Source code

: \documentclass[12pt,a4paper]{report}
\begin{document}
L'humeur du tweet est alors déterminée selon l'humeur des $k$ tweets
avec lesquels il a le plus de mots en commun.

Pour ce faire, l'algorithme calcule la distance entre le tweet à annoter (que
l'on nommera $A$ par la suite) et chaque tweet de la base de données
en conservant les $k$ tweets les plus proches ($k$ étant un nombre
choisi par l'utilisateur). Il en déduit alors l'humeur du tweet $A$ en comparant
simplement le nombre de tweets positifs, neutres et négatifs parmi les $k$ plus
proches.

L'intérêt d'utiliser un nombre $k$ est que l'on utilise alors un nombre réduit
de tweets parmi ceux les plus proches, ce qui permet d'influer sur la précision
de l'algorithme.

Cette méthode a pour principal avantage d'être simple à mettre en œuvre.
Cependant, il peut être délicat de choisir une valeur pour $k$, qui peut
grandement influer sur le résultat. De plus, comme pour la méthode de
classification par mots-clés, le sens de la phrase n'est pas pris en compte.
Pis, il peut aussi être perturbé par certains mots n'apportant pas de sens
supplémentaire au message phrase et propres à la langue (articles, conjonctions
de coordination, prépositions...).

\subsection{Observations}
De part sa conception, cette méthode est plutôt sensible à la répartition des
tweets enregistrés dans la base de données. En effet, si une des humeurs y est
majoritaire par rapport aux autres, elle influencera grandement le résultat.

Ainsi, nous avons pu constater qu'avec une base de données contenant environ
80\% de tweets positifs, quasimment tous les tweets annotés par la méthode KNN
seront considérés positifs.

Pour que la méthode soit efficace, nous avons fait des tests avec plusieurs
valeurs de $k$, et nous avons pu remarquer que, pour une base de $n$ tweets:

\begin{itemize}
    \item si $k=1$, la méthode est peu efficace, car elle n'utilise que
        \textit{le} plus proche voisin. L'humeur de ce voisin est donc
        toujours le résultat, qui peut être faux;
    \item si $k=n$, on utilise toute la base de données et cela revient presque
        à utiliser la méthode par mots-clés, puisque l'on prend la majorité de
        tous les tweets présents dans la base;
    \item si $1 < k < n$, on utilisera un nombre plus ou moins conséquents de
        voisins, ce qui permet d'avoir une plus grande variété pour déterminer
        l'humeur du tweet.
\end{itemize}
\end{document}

************

The problem: Starting from the line that contains "voisins, ce qui", transcribe each line to the end of the records above. Please add nothing.

Solution for this problem:
        voisins, ce qui permet d'avoir une plus grande variété pour déterminer
        l'humeur du tweet.
\end{itemize}
\end{document}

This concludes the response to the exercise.